WORK REQUEST – A bare number is the expected answer: the count of lines in the data holding "Complete".

Saved entries:
===============

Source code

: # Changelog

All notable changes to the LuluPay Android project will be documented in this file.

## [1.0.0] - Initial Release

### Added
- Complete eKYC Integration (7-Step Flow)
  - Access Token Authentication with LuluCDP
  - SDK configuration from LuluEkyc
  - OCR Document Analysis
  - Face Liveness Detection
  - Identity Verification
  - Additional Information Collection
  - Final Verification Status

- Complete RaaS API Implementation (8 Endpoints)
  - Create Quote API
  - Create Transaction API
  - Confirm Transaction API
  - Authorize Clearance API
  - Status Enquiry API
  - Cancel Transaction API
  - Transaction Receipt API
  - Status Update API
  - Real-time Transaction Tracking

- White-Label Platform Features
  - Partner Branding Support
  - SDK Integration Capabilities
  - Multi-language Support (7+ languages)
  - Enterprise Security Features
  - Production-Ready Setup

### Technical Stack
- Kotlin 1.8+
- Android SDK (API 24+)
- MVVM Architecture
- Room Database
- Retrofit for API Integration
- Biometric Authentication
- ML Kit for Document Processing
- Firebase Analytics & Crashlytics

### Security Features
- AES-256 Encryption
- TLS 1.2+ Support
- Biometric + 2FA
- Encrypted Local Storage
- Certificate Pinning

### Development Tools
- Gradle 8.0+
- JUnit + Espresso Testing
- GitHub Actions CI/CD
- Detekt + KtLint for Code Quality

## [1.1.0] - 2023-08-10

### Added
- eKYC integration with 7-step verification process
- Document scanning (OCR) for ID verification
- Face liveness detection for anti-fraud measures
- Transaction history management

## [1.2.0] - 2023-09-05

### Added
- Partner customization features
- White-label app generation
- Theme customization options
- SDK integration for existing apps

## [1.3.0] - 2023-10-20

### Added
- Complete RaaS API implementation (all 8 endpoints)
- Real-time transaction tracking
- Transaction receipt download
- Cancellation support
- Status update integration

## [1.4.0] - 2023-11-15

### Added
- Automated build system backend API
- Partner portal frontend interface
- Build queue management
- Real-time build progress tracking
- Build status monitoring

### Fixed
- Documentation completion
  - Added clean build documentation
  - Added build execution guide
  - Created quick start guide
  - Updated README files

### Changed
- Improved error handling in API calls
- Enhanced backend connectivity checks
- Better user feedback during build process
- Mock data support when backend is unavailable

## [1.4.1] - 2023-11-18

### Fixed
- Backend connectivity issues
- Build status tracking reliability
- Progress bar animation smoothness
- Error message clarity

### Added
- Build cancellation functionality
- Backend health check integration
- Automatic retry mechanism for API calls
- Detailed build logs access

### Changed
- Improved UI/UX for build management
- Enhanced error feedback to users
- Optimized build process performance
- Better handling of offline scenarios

===============

ANSWER SPACE – 3